___ Supplied records ___
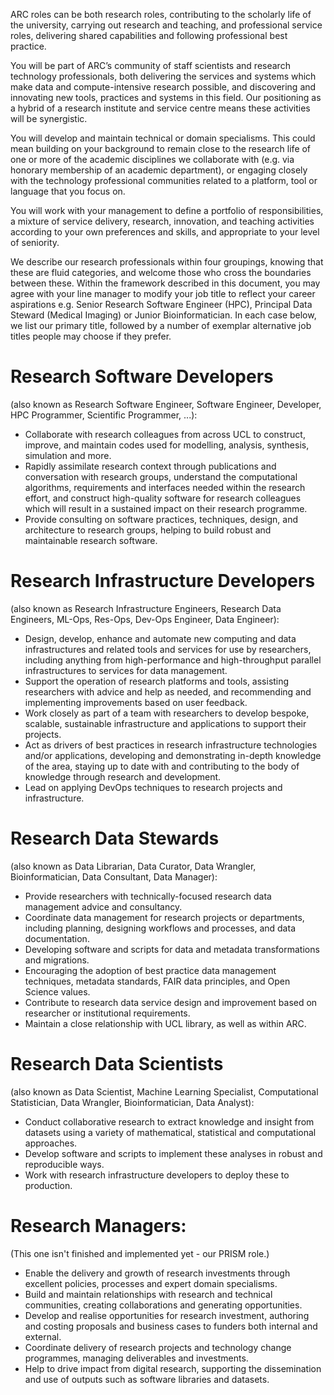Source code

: ARC roles can be both research roles, contributing to the scholarly life of the university, carrying out research and teaching, and professional service roles, delivering shared capabilities and following professional best practice.

You will be part of ARC’s community of staff scientists and research technology professionals, both delivering the services and systems which make data and compute-intensive research possible, and discovering and innovating new tools, practices and systems in this field. Our positioning as a hybrid of a research institute and service centre means these activities will be synergistic.

You will develop and maintain technical or domain specialisms. This could mean building on your background to remain close to the research life of one or more of the academic disciplines we collaborate with (e.g. via honorary membership of an academic department), or engaging closely with the technology professional communities related to a platform, tool or language that you focus on.

You will work with your management to define a portfolio of responsibilities, a mixture of service delivery, research, innovation, and teaching activities according to your own preferences and skills, and appropriate to your level of seniority.

We describe our research professionals within four groupings, knowing that these are fluid categories, and welcome those who cross the boundaries between these. Within the framework described in this document, you may agree with your line manager to modify your job title to reflect your career aspirations e.g. Senior Research Software Engineer (HPC), Principal Data Steward (Medical Imaging) or Junior Bioinformatician. In each case below, we list our primary title, followed by a number of exemplar alternative job titles people may choose if they prefer.

# Research Software Developers 

(also known as Research Software Engineer, Software Engineer, Developer, HPC Programmer, Scientific Programmer, ...):
* Collaborate with research colleagues from across UCL to construct, improve, and maintain codes used for modelling, analysis, synthesis, simulation and more.
* Rapidly assimilate research context through publications and conversation with research groups, understand the computational algorithms, requirements and interfaces needed within the research effort, and construct high-quality software for research colleagues which will result in a sustained impact on their research programme. 
* Provide consulting on software practices, techniques, design, and architecture to research groups, helping to build robust and maintainable research software.

# Research Infrastructure Developers 

(also known as Research Infrastructure Engineers, Research Data Engineers, ML-Ops, Res-Ops, Dev-Ops Engineer, Data Engineer):

* Design, develop, enhance and automate new computing and data infrastructures and related tools and services for use by researchers, including anything from high-performance and high-throughput parallel infrastructures to services for data management.
* Support the operation of research platforms and tools, assisting researchers with advice and help as needed, and recommending and implementing improvements based on user feedback.
* Work closely as part of a team with researchers to develop bespoke, scalable, sustainable infrastructure and applications to support their projects.
* Act as drivers of best practices in research infrastructure technologies and/or applications, developing and demonstrating in-depth knowledge of the area, staying up to date with and contributing to the body of knowledge through research and development.
* Lead on applying DevOps techniques to research projects and infrastructure.

# Research Data Stewards

(also known as Data Librarian, Data Curator, Data Wrangler, Bioinformatician, Data Consultant, Data Manager):

* Provide researchers with technically-focused research data management advice and consultancy.
* Coordinate data management for research projects or departments, including planning, designing workflows and processes, and data documentation.
* Developing software and scripts for data and metadata transformations and migrations.
* Encouraging the adoption of best practice data management techniques, metadata standards, FAIR data principles, and Open Science values.
* Contribute to research data service design and improvement based on researcher or institutional requirements.
* Maintain a close relationship with UCL library, as well as within ARC.

# Research Data Scientists

(also known as Data Scientist, Machine Learning Specialist, Computational Statistician, Data Wrangler, Bioinformatician, Data Analyst):

* Conduct collaborative research to extract knowledge and insight from datasets using a variety of mathematical, statistical and computational approaches.
* Develop software and scripts to implement these analyses in robust and reproducible ways.
* Work with research infrastructure developers to deploy these to production.

# Research Managers:

(This one isn't finished and implemented yet - our PRISM role.)

* Enable the delivery and growth of research investments through excellent policies, processes and expert domain specialisms.
* Build and maintain relationships with research and technical communities, creating collaborations and generating opportunities.
* Develop and realise opportunities for research investment, authoring and costing proposals and business cases to funders both internal and external.
* Coordinate delivery of research projects and technology change programmes, managing deliverables and investments.
* Help to drive impact from digital research, supporting the dissemination and use of outputs such as software libraries and datasets.
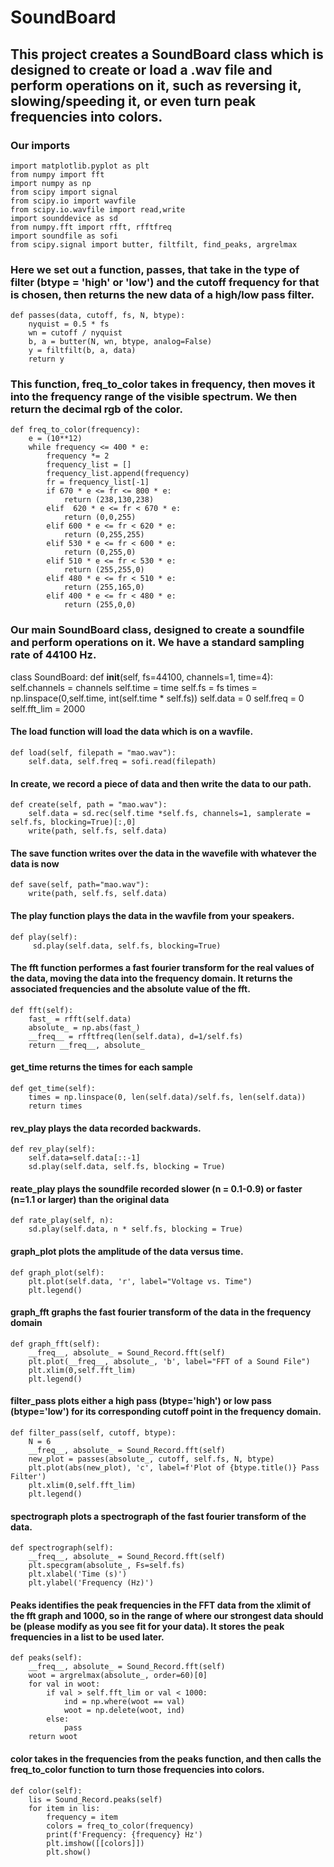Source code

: # SoundBoard
## This project creates a SoundBoard class which is designed to create or load a .wav file and perform operations on it, such as reversing it, slowing/speeding it, or even turn peak frequencies into colors.

### Our imports
    import matplotlib.pyplot as plt
    from numpy import fft
    import numpy as np
    from scipy import signal
    from scipy.io import wavfile
    from scipy.io.wavfile import read,write
    import sounddevice as sd
    from numpy.fft import rfft, rfftfreq
    import soundfile as sofi
    from scipy.signal import butter, filtfilt, find_peaks, argrelmax
    
### Here we set out a function, passes, that take in the type of filter (btype = 'high' or 'low') and the cutoff frequency for that is chosen, then returns the new data of a high/low pass filter.
    def passes(data, cutoff, fs, N, btype):
        nyquist = 0.5 * fs
        wn = cutoff / nyquist
        b, a = butter(N, wn, btype, analog=False)
        y = filtfilt(b, a, data)
        return y

### This function, freq_to_color takes in frequency, then moves it into the frequency range of the visible spectrum. We then return the decimal rgb of the color.
    def freq_to_color(frequency):
        e = (10**12)
        while frequency <= 400 * e:
            frequency *= 2
            frequency_list = []
            frequency_list.append(frequency)
            fr = frequency_list[-1]
            if 670 * e <= fr <= 800 * e:
                return (238,130,238)
            elif  620 * e <= fr < 670 * e:
                return (0,0,255)
            elif 600 * e <= fr < 620 * e:
                return (0,255,255)
            elif 530 * e <= fr < 600 * e:
                return (0,255,0)
            elif 510 * e <= fr < 530 * e:
                return (255,255,0)
            elif 480 * e <= fr < 510 * e:
                return (255,165,0)
            elif 400 * e <= fr < 480 * e:
                return (255,0,0)
                
### Our main SoundBoard class, designed to create a soundfile and perform operations on it. We have a standard sampling rate of 44100 Hz.
class SoundBoard:
    def __init__(self, fs=44100, channels=1, time=4):
        self.channels = channels
        self.time = time
        self.fs = fs
        times = np.linspace(0,self.time, int(self.time * self.fs))
        self.data = 0
        self.freq = 0
        self.fft_lim = 2000
        
#### The load function will load the data which is on a wavfile.   
    def load(self, filepath = "mao.wav"):
        self.data, self.freq = sofi.read(filepath)
        
#### In create, we record a piece of data and then write the data to our path.        
    def create(self, path = "mao.wav"):
        self.data = sd.rec(self.time *self.fs, channels=1, samplerate = self.fs, blocking=True)[:,0]
        write(path, self.fs, self.data)
        
#### The save function writes over the data in the wavefile with whatever the data is now
    def save(self, path="mao.wav"):
        write(path, self.fs, self.data)
        
#### The play function plays the data in the wavfile from your speakers.        
    def play(self):
         sd.play(self.data, self.fs, blocking=True)
            
#### The fft function performes a fast fourier transform for the real values of the data, moving the data into the frequency domain. It returns the associated frequencies and the absolute value of the fft.
    def fft(self):
        fast_ = rfft(self.data)
        absolute_ = np.abs(fast_)
        __freq__ = rfftfreq(len(self.data), d=1/self.fs)
        return __freq__, absolute_
    
#### get_time returns the times for each sample   
    def get_time(self):
        times = np.linspace(0, len(self.data)/self.fs, len(self.data))
        return times
    
#### rev_play plays the data recorded backwards.       
    def rev_play(self):
        self.data=self.data[::-1]
        sd.play(self.data, self.fs, blocking = True)
        
#### reate_play plays the soundfile recorded slower (n = 0.1-0.9) or faster (n=1.1 or larger) than the original data
    def rate_play(self, n):
        sd.play(self.data, n * self.fs, blocking = True)
        
#### graph_plot plots the amplitude of the data versus time.
    def graph_plot(self):
        plt.plot(self.data, 'r', label="Voltage vs. Time")
        plt.legend()
        
#### graph_fft graphs the fast fourier transform of the data in the frequency domain
    def graph_fft(self):
        __freq__, absolute_ = Sound_Record.fft(self)
        plt.plot(__freq__, absolute_, 'b', label="FFT of a Sound File")
        plt.xlim(0,self.fft_lim)
        plt.legend()
        
#### filter_pass plots either a high pass (btype='high') or low pass (btype='low') for its corresponding cutoff point in the frequency domain.
    def filter_pass(self, cutoff, btype):
        N = 6
        __freq__, absolute_ = Sound_Record.fft(self)
        new_plot = passes(absolute_, cutoff, self.fs, N, btype)
        plt.plot(abs(new_plot), 'c', label=f'Plot of {btype.title()} Pass Filter')
        plt.xlim(0,self.fft_lim)
        plt.legend()
        
#### spectrograph plots a spectrograph of the fast fourier transform of the data.
    def spectrograph(self):
        __freq__, absolute_ = Sound_Record.fft(self)
        plt.specgram(absolute_, Fs=self.fs)
        plt.xlabel('Time (s)')
        plt.ylabel('Frequency (Hz)')
        
#### Peaks identifies the peak frequencies in the FFT data from the xlimit of the fft graph and 1000, so in the range of where our strongest data should be (please modify as you see fit for your data). It stores the peak frequencies in a list to be used later. 
    def peaks(self):
        __freq__, absolute_ = Sound_Record.fft(self)
        woot = argrelmax(absolute_, order=60)[0]
        for val in woot:
            if val > self.fft_lim or val < 1000:
                ind = np.where(woot == val)
                woot = np.delete(woot, ind)
            else:
                pass
        return woot
    
#### color takes in the frequencies from the peaks function, and then calls the freq_to_color function to turn those frequencies into colors.
    def color(self):
        lis = Sound_Record.peaks(self)
        for item in lis:
            frequency = item
            colors = freq_to_color(frequency)
            print(f'Frequency: {frequency} Hz')
            plt.imshow([[colors]])
            plt.show()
___
• _What to work on_
Please quote exactly the run of lines that starts the entries and ends at the line containing "professional best practice.", leaving out every picture.

• _Answer for the task_
Source code

: ARC roles can be both research roles, contributing to the scholarly life of the university, carrying out research and teaching, and professional service roles, delivering shared capabilities and following professional best practice.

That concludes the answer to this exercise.